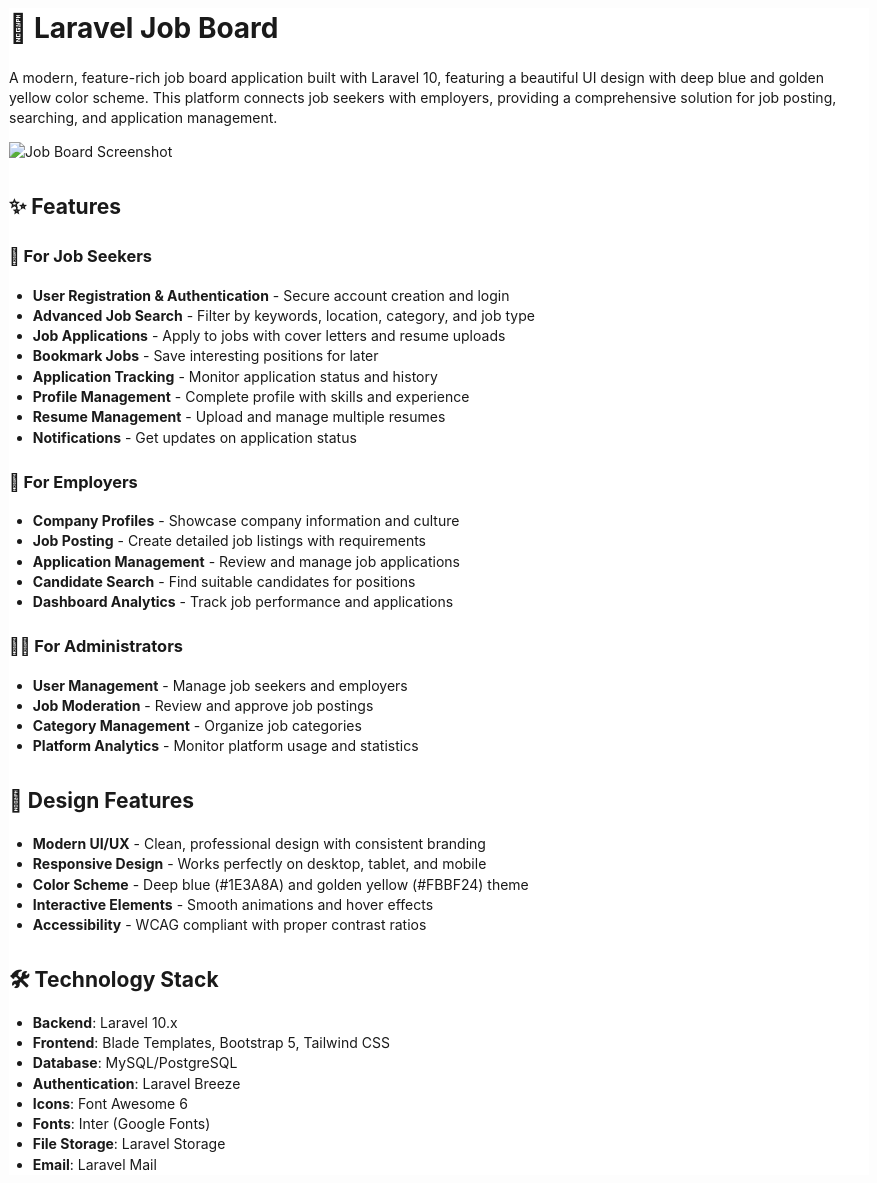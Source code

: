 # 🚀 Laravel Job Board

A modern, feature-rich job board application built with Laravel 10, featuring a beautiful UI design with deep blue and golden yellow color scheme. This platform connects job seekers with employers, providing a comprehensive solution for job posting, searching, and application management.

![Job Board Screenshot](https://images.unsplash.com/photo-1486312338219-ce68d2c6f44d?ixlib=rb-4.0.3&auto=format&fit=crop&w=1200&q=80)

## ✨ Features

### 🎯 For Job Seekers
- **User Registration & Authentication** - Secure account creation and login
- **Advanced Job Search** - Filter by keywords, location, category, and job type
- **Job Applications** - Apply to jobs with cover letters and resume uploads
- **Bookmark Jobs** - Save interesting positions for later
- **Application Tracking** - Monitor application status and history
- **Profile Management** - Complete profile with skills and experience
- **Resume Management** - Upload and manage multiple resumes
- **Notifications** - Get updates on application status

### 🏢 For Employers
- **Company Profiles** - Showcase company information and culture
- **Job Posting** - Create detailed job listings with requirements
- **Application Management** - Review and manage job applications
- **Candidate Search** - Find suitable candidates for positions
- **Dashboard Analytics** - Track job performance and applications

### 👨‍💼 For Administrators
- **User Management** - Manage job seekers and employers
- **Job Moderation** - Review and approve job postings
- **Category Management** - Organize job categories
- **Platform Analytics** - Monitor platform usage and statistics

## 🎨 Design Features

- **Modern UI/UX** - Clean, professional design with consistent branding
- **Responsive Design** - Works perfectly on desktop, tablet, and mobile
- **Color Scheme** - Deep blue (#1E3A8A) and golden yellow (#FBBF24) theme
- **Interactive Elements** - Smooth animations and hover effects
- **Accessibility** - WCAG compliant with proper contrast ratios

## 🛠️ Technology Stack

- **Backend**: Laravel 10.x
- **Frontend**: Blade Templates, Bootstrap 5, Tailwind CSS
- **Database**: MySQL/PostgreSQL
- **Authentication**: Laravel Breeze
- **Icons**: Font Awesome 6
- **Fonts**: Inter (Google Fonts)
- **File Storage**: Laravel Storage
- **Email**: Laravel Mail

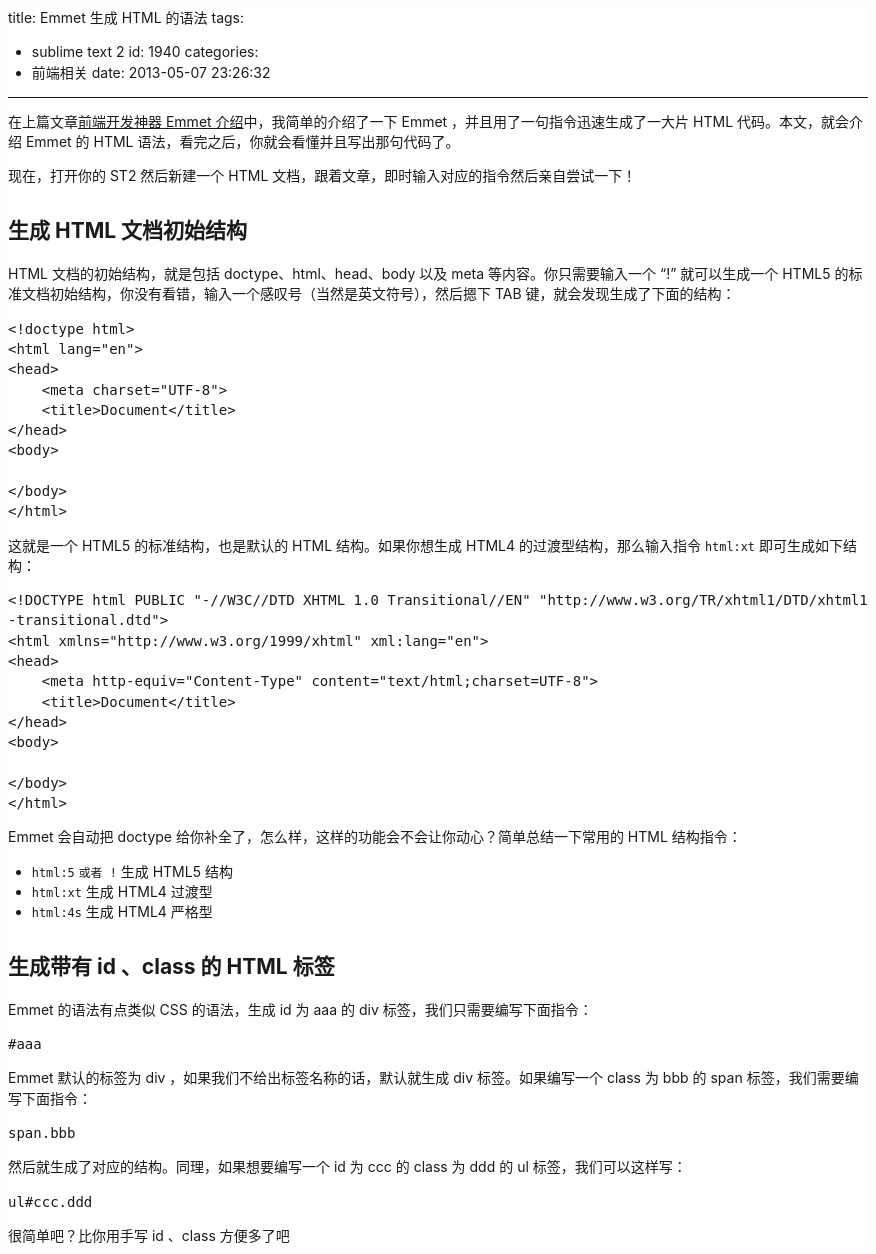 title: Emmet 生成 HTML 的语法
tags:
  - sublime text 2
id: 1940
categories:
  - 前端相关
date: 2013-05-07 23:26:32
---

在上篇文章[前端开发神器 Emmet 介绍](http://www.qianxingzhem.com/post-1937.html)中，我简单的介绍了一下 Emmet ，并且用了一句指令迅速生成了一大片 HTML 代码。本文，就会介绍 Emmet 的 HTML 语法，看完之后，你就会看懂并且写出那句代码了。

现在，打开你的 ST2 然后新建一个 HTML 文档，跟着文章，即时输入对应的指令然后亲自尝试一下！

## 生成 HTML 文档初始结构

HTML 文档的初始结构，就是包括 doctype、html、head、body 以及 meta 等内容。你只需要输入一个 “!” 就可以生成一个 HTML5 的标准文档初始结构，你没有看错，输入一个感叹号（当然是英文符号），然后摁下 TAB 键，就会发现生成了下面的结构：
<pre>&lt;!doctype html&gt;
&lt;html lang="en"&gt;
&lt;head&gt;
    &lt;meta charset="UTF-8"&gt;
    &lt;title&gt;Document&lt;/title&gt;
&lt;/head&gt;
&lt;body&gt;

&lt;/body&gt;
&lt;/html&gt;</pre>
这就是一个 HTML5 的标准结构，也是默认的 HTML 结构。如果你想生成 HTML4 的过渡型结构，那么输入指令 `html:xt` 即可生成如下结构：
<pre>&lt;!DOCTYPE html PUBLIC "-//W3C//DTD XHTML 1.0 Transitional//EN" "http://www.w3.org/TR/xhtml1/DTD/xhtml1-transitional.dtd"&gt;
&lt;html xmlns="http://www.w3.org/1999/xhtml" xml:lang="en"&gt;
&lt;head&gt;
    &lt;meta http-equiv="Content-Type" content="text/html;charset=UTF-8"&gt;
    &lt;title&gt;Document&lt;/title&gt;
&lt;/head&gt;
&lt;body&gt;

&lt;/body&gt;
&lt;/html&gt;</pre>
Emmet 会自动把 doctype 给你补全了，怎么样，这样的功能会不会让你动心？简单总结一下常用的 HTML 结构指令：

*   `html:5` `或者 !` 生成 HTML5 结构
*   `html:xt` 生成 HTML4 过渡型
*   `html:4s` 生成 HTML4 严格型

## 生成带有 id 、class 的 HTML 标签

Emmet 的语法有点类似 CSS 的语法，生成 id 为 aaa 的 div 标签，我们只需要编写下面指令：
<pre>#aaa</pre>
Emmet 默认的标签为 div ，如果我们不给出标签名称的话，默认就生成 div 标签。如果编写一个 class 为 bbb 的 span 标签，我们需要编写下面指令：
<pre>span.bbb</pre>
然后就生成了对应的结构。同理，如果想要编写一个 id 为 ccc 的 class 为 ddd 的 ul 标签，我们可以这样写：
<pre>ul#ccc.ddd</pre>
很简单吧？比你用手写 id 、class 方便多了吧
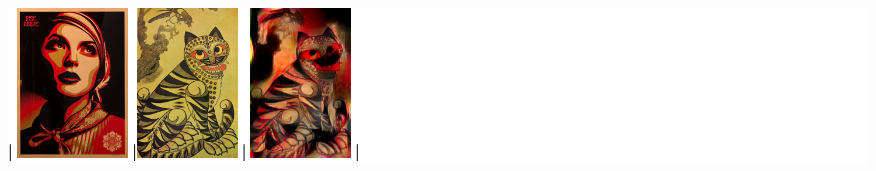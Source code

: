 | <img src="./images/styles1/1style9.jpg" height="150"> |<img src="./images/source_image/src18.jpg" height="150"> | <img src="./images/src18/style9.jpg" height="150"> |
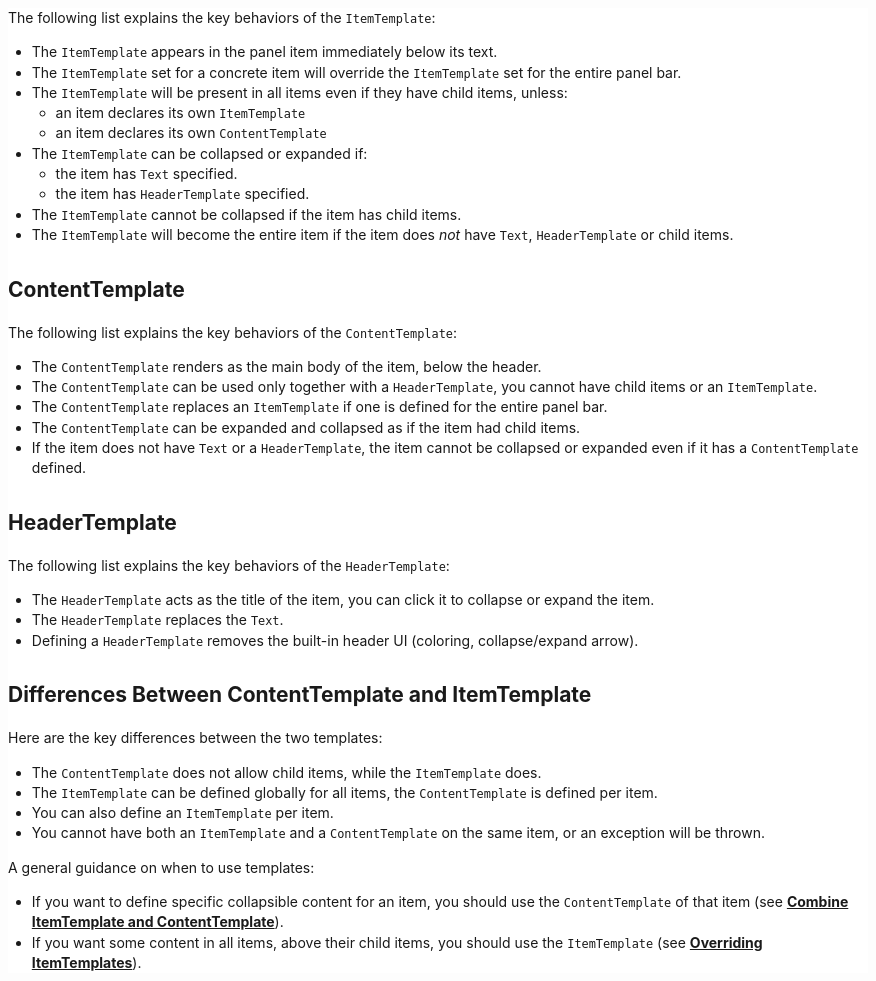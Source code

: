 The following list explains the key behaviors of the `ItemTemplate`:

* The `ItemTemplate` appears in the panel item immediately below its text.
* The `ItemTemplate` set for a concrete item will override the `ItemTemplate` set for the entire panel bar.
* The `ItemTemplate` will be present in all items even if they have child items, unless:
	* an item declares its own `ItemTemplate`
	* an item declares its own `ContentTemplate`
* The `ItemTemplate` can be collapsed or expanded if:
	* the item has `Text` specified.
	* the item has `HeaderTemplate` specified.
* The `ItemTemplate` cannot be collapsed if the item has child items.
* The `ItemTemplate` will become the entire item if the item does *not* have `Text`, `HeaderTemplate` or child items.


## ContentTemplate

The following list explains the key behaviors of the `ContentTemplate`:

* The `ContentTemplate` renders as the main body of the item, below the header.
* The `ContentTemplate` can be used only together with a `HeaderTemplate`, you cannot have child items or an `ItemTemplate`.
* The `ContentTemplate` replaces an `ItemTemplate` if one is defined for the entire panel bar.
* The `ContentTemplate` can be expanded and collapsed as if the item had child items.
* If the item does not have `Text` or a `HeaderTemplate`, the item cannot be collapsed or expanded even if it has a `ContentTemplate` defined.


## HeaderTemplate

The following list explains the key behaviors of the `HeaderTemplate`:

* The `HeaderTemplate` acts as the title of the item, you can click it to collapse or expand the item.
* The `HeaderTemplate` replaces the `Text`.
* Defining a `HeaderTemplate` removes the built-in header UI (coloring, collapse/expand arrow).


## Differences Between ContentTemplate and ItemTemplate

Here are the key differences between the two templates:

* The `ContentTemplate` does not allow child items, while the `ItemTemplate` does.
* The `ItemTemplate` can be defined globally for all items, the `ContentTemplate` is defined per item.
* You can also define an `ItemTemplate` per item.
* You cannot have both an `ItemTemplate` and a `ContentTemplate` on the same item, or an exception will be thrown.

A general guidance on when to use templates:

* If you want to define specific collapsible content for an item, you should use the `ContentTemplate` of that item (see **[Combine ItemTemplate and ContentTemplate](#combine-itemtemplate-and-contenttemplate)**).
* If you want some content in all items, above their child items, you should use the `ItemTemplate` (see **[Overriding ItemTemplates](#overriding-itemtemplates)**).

• • •

REQUIREMENT ▸ Show the lines in the entries above that include the string "positions".

ANSWER FOR THE TASK ▸
- **Bookmark Jobs** - Save interesting positions for later
- **Candidate Search** - Find suitable candidates for positions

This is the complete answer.